Yep. If you look at the "How?" and "Performance vs Quality" sections, you can
see that you need to render the scene six times to get the surrounding
environment, so all you would just need to do is make a shader for the
projection[0]. (Rendering the scene six times is pretty common in graphics in
order to generate light probes for dynamic lighting and global illumination.)

I suspect with a modern GPU implementation (Vulkan) and some other minor
optimizations, this could run pretty easily in real-time.

[0] -
[http://tksharpless.net/vedutismo/Pannini/panini.pdf](http://tksharpless.net/vedutismo/Pannini/panini.pdf)

------
henkboyd
Oh wow.

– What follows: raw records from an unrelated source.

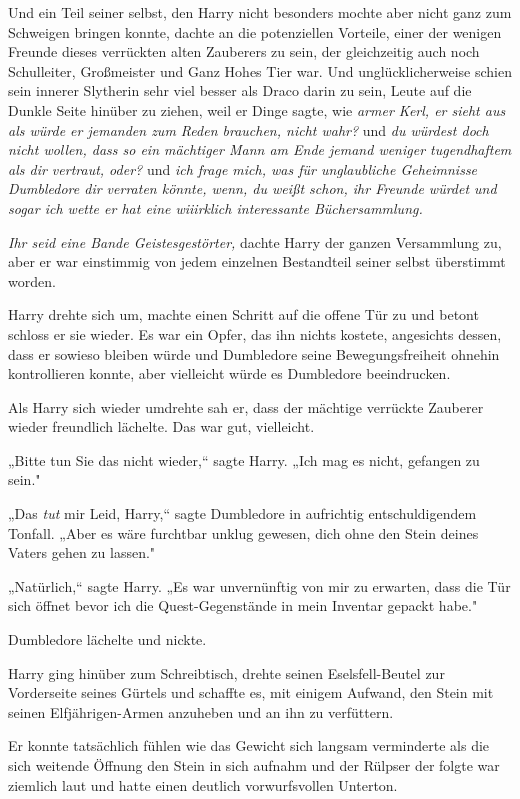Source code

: {Und ein Teil seiner selbst, den Harry nicht besonders mochte aber nicht ganz zum Schweigen bringen konnte, dachte an die potenziellen Vorteile, einer der wenigen Freunde dieses verrückten alten Zauberers zu sein, der gleichzeitig auch noch Schulleiter, Großmeister und Ganz Hohes Tier war. Und unglücklicherweise schien sein innerer Slytherin sehr viel besser als Draco darin zu sein, Leute auf die Dunkle Seite hinüber zu ziehen, weil er Dinge sagte, wie \emph{armer Kerl, er sieht aus als würde er jemanden zum Reden brauchen, nicht wahr?} und \emph{du würdest doch nicht wollen, dass so ein mächtiger Mann am Ende jemand weniger tugendhaftem als dir vertraut, oder?} und \emph{ich frage mich, was für unglaubliche Geheimnisse Dumbledore dir verraten könnte, wenn, du weißt schon, ihr Freunde würdet und sogar ich wette er hat eine wiiirklich interessante Büchersammlung.}

\emph{Ihr seid eine Bande Geistesgestörter,} dachte Harry der ganzen Versammlung zu, aber er war einstimmig von jedem einzelnen Bestandteil seiner selbst überstimmt worden.

Harry drehte sich um, machte einen Schritt auf die offene Tür zu und betont schloss er sie wieder. Es war ein Opfer, das ihn nichts kostete, angesichts dessen, dass er sowieso bleiben würde und Dumbledore seine Bewegungsfreiheit ohnehin kontrollieren konnte, aber vielleicht würde es Dumbledore beeindrucken.

Als Harry sich wieder umdrehte sah er, dass der mächtige verrückte Zauberer wieder freundlich lächelte. Das war gut, vielleicht.

„Bitte tun Sie das nicht wieder,“ sagte Harry. „Ich mag es nicht, gefangen zu sein."

„Das \emph{tut} mir Leid, Harry,“ sagte Dumbledore in aufrichtig entschuldigendem Tonfall. „Aber es wäre furchtbar unklug gewesen, dich ohne den Stein deines Vaters gehen zu lassen."

„Natürlich,“ sagte Harry. „Es war unvernünftig von mir zu erwarten, dass die Tür sich öffnet bevor ich die Quest-Gegenstände in mein Inventar gepackt habe."

Dumbledore lächelte und nickte.

Harry ging hinüber zum Schreibtisch, drehte seinen Eselsfell-Beutel zur Vorderseite seines Gürtels und schaffte es, mit einigem Aufwand, den Stein mit seinen Elfjährigen-Armen anzuheben und an ihn zu verfüttern.

Er konnte tatsächlich fühlen wie das Gewicht sich langsam verminderte als die sich weitende Öffnung den Stein in sich aufnahm und der Rülpser der folgte war ziemlich laut und hatte einen deutlich vorwurfsvollen Unterton.

}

If you follow the link to tksharpless, they have a YouTube video. I
got dizzy when I stuck my nose right up to the screen. Next best thing after
GearVR if you don't count the nausea from involuntary camera movement.. From
further away it just looks distorted (like it should) because of FoV mismatch.

------
jokoon
What is the difference between setting a high FOV and using a Pannini or
fisheye projection ?

Does that mean there is less distortion towards the center ?

I did not watch the video yet...

How difficult would it be to integrate a 170 pannini camera using shaders
instead of using quake ? I don't understand why he used quake for this...

------
emmanueloga_
This is fantastic. I found myself wanting to scream Byakugan! while watching
the demo... :p

------
rasz_pl
:o

Now I want Pannini Projection converter for my gopro :)